Livejournal provides a method to export your posts as XML. However this has to be done manually for every month of your blog. Also comments are exported separately. I wrote this tool to make exporting more convenient.
You will need Python 3 to use it.
Usage: export.py [OPTIONS] COMMAND [ARGS]...
Options:
- --help Show this message and exit.
Commands:
-
export
- Login, Download comments and posts, and Export data to markdown/html
- Options:
- -ys, --year_start first 4 digit year to include entries from. e.g. 1998
- -ye, --year_end first 4 digit year to exclude entries from. e.g. 2023
- -s, --skip_download Do not download from livejournal, process already downloaded files.
-
download comments
- Login and Download all comments.
-
download posts
- Login and Download all posts.
- Options:
- -ys, --year_start first 4 digit year to include entries from. e.g. 1998
- -ye, --year_end first 4 digit year to exclude entries from. e.g. 2023
-
logout
- Delete saved login session
download subcommands:
This command is the main entry point, see commands above. If you are not logged in, it will prompt you for username and password and save the session cookies (in lj.cookies) if login succeeds. Session cookies will be reused until deleted (with logout)
After running export.py export You will end up with full blog contents in several
formats. posts-html
folder will contain basic HTML
of posts and comments. posts-markdown
will contain
posts in Markdown format with HTML comments and metadata
necessary to generate a static blog with Pelican.
posts-json
will contain posts with nested comments
in JSON format should you want to process them further.

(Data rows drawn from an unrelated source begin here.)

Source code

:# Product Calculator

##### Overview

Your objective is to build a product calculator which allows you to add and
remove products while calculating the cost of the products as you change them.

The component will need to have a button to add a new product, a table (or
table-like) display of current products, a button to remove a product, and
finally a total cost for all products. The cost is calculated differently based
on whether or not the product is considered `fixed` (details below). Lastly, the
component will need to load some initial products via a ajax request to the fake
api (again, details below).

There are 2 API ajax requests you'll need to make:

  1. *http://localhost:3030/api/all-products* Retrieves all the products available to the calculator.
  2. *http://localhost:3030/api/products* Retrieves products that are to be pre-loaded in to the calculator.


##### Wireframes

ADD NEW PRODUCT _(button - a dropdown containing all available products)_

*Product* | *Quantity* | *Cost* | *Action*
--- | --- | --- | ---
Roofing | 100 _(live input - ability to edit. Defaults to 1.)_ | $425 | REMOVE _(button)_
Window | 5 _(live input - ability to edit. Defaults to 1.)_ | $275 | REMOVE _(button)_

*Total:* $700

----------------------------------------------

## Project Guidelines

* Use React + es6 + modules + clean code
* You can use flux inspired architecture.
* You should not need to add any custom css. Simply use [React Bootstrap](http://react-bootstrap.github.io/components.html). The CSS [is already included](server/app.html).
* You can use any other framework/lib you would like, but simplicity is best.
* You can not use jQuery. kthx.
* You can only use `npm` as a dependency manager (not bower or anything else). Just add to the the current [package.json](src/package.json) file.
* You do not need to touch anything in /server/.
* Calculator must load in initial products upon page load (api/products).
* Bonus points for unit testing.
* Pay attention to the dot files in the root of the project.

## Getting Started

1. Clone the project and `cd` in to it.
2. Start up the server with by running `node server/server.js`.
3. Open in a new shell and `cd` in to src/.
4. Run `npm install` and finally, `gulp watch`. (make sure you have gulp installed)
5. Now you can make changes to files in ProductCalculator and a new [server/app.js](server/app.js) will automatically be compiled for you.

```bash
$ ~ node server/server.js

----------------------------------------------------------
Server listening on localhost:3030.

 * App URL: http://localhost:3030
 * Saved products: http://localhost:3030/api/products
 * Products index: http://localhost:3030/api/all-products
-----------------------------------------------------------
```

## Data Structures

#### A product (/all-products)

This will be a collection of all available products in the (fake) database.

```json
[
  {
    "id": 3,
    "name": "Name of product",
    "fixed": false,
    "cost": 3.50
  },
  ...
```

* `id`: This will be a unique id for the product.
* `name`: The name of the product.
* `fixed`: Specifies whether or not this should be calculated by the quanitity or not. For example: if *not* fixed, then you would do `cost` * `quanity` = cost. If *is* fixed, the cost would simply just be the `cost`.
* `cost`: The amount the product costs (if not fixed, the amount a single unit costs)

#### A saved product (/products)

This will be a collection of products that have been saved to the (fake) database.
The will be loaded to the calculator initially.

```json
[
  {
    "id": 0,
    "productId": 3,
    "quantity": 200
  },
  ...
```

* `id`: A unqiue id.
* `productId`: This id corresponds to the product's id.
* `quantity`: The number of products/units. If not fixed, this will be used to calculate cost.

This command will download your posts in XML into posts-xml
folder. Also it will create posts-json/all.json
file with all
the same data in JSON format for convenient processing.
This command will download comments from your blog as comments-xml/*.xml
files. Also it will create comments-json/all.json
with all the
comments data in JSON format for convenient processing.
This command will delete the saved session login information in lj.cookies.
click
html2text
markdown
beautifulsoup4
requests
Use the -skip_download option of export to skip the downloading step and go directly to the processing of already downloaded data.